*** Opening of Exercise input ***
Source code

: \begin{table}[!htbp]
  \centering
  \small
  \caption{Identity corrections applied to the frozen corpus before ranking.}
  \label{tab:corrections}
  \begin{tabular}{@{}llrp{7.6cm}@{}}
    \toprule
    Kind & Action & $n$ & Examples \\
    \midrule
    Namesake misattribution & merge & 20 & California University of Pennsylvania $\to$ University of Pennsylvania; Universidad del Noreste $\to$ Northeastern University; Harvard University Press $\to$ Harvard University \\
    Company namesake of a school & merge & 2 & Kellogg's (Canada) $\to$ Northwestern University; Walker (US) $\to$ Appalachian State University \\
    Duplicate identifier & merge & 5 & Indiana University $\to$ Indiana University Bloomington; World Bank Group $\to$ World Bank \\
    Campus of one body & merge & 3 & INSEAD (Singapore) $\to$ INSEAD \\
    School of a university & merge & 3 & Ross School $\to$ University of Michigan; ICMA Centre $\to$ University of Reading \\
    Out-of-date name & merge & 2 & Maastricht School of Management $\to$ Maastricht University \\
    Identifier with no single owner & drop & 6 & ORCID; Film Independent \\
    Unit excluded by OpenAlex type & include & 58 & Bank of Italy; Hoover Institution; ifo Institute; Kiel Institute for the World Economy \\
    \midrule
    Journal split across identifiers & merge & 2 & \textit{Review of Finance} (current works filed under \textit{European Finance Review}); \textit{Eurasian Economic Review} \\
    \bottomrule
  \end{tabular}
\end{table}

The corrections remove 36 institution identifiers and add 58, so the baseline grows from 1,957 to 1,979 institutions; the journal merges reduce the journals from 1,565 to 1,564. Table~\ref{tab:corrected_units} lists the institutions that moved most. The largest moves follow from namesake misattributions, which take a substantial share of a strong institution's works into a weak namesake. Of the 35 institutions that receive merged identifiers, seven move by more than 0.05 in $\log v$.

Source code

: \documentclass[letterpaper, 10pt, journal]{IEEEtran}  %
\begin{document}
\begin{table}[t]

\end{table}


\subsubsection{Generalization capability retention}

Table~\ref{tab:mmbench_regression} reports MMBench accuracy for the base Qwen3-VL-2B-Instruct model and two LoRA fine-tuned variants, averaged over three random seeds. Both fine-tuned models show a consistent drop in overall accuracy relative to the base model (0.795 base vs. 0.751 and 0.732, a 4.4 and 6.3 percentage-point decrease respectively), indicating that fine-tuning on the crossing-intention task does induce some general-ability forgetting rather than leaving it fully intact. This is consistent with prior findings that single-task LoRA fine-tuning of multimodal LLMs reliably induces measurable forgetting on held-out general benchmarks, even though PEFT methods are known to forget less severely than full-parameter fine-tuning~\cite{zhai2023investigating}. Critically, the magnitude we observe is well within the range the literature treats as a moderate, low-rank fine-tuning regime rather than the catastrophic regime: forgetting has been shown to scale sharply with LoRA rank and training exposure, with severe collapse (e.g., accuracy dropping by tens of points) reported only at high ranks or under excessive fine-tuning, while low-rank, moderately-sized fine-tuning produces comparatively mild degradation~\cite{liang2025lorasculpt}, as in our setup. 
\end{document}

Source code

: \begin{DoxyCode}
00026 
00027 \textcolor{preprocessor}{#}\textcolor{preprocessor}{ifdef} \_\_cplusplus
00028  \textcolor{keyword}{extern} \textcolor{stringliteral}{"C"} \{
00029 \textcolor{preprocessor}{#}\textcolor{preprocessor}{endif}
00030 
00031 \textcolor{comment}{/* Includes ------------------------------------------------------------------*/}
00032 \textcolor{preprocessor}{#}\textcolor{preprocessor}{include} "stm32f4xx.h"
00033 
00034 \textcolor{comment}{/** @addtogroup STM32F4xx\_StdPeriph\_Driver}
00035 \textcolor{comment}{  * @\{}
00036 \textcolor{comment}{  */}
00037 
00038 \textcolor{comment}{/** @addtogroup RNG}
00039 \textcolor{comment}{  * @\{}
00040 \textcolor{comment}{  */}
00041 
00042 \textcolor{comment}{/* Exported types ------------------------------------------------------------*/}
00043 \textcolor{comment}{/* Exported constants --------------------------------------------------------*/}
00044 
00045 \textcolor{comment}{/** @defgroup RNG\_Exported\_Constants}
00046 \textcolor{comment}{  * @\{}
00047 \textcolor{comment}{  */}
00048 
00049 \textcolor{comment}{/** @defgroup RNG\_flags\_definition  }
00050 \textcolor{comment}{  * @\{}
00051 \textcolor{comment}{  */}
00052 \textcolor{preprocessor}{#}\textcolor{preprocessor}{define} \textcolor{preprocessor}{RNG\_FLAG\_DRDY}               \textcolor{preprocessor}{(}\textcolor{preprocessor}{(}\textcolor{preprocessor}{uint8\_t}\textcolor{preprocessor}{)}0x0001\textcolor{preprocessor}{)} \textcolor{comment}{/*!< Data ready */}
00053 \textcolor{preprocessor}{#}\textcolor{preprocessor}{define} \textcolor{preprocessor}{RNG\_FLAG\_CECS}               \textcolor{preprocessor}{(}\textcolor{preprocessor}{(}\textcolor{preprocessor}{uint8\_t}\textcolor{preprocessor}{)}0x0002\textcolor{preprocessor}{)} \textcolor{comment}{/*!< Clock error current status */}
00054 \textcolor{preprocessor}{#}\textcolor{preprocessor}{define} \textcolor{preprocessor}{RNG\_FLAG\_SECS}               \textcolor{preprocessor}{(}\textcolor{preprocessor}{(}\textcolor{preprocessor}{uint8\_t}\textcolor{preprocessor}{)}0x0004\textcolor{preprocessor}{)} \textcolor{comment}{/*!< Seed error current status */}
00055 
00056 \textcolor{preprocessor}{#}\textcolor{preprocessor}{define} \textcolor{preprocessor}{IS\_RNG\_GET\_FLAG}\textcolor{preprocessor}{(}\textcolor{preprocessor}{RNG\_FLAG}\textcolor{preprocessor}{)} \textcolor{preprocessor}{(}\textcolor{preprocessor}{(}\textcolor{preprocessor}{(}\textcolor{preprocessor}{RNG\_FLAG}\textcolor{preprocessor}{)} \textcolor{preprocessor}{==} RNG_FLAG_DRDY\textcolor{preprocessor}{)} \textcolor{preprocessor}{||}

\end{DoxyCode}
*** Close of Exercise input ***
> _To do_:
Each record above must be given again exactly.

> _Exercise result_:
Source code

: \begin{table}[!htbp]
  \centering
  \small
  \caption{Identity corrections applied to the frozen corpus before ranking.}
  \label{tab:corrections}
  \begin{tabular}{@{}llrp{7.6cm}@{}}
    \toprule
    Kind & Action & $n$ & Examples \\
    \midrule
    Namesake misattribution & merge & 20 & California University of Pennsylvania $\to$ University of Pennsylvania; Universidad del Noreste $\to$ Northeastern University; Harvard University Press $\to$ Harvard University \\
    Company namesake of a school & merge & 2 & Kellogg's (Canada) $\to$ Northwestern University; Walker (US) $\to$ Appalachian State University \\
    Duplicate identifier & merge & 5 & Indiana University $\to$ Indiana University Bloomington; World Bank Group $\to$ World Bank \\
    Campus of one body & merge & 3 & INSEAD (Singapore) $\to$ INSEAD \\
    School of a university & merge & 3 & Ross School $\to$ University of Michigan; ICMA Centre $\to$ University of Reading \\
    Out-of-date name & merge & 2 & Maastricht School of Management $\to$ Maastricht University \\
    Identifier with no single owner & drop & 6 & ORCID; Film Independent \\
    Unit excluded by OpenAlex type & include & 58 & Bank of Italy; Hoover Institution; ifo Institute; Kiel Institute for the World Economy \\
    \midrule
    Journal split across identifiers & merge & 2 & \textit{Review of Finance} (current works filed under \textit{European Finance Review}); \textit{Eurasian Economic Review} \\
    \bottomrule
  \end{tabular}
\end{table}

The corrections remove 36 institution identifiers and add 58, so the baseline grows from 1,957 to 1,979 institutions; the journal merges reduce the journals from 1,565 to 1,564. Table~\ref{tab:corrected_units} lists the institutions that moved most. The largest moves follow from namesake misattributions, which take a substantial share of a strong institution's works into a weak namesake. Of the 35 institutions that receive merged identifiers, seven move by more than 0.05 in $\log v$.

Source code

: \documentclass[letterpaper, 10pt, journal]{IEEEtran}  %
\begin{document}
\begin{table}[t]

\end{table}


\subsubsection{Generalization capability retention}

Table~\ref{tab:mmbench_regression} reports MMBench accuracy for the base Qwen3-VL-2B-Instruct model and two LoRA fine-tuned variants, averaged over three random seeds. Both fine-tuned models show a consistent drop in overall accuracy relative to the base model (0.795 base vs. 0.751 and 0.732, a 4.4 and 6.3 percentage-point decrease respectively), indicating that fine-tuning on the crossing-intention task does induce some general-ability forgetting rather than leaving it fully intact. This is consistent with prior findings that single-task LoRA fine-tuning of multimodal LLMs reliably induces measurable forgetting on held-out general benchmarks, even though PEFT methods are known to forget less severely than full-parameter fine-tuning~\cite{zhai2023investigating}. Critically, the magnitude we observe is well within the range the literature treats as a moderate, low-rank fine-tuning regime rather than the catastrophic regime: forgetting has been shown to scale sharply with LoRA rank and training exposure, with severe collapse (e.g., accuracy dropping by tens of points) reported only at high ranks or under excessive fine-tuning, while low-rank, moderately-sized fine-tuning produces comparatively mild degradation~\cite{liang2025lorasculpt}, as in our setup. 
\end{document}

Source code

: \begin{DoxyCode}
00026 
00027 \textcolor{preprocessor}{#}\textcolor{preprocessor}{ifdef} \_\_cplusplus
00028  \textcolor{keyword}{extern} \textcolor{stringliteral}{"C"} \{
00029 \textcolor{preprocessor}{#}\textcolor{preprocessor}{endif}
00030 
00031 \textcolor{comment}{/* Includes ------------------------------------------------------------------*/}
00032 \textcolor{preprocessor}{#}\textcolor{preprocessor}{include} "stm32f4xx.h"
00033 
00034 \textcolor{comment}{/** @addtogroup STM32F4xx\_StdPeriph\_Driver}
00035 \textcolor{comment}{  * @\{}
00036 \textcolor{comment}{  */}
00037 
00038 \textcolor{comment}{/** @addtogroup RNG}
00039 \textcolor{comment}{  * @\{}
00040 \textcolor{comment}{  */}
00041 
00042 \textcolor{comment}{/* Exported types ------------------------------------------------------------*/}
00043 \textcolor{comment}{/* Exported constants --------------------------------------------------------*/}
00044 
00045 \textcolor{comment}{/** @defgroup RNG\_Exported\_Constants}
00046 \textcolor{comment}{  * @\{}
00047 \textcolor{comment}{  */}
00048 
00049 \textcolor{comment}{/** @defgroup RNG\_flags\_definition  }
00050 \textcolor{comment}{  * @\{}
00051 \textcolor{comment}{  */}
00052 \textcolor{preprocessor}{#}\textcolor{preprocessor}{define} \textcolor{preprocessor}{RNG\_FLAG\_DRDY}               \textcolor{preprocessor}{(}\textcolor{preprocessor}{(}\textcolor{preprocessor}{uint8\_t}\textcolor{preprocessor}{)}0x0001\textcolor{preprocessor}{)} \textcolor{comment}{/*!< Data ready */}
00053 \textcolor{preprocessor}{#}\textcolor{preprocessor}{define} \textcolor{preprocessor}{RNG\_FLAG\_CECS}               \textcolor{preprocessor}{(}\textcolor{preprocessor}{(}\textcolor{preprocessor}{uint8\_t}\textcolor{preprocessor}{)}0x0002\textcolor{preprocessor}{)} \textcolor{comment}{/*!< Clock error current status */}
00054 \textcolor{preprocessor}{#}\textcolor{preprocessor}{define} \textcolor{preprocessor}{RNG\_FLAG\_SECS}               \textcolor{preprocessor}{(}\textcolor{preprocessor}{(}\textcolor{preprocessor}{uint8\_t}\textcolor{preprocessor}{)}0x0004\textcolor{preprocessor}{)} \textcolor{comment}{/*!< Seed error current status */}
00055 
00056 \textcolor{preprocessor}{#}\textcolor{preprocessor}{define} \textcolor{preprocessor}{IS\_RNG\_GET\_FLAG}\textcolor{preprocessor}{(}\textcolor{preprocessor}{RNG\_FLAG}\textcolor{preprocessor}{)} \textcolor{preprocessor}{(}\textcolor{preprocessor}{(}\textcolor{preprocessor}{(}\textcolor{preprocessor}{RNG\_FLAG}\textcolor{preprocessor}{)} \textcolor{preprocessor}{==} RNG_FLAG_DRDY\textcolor{preprocessor}{)} \textcolor{preprocessor}{||}

\end{DoxyCode}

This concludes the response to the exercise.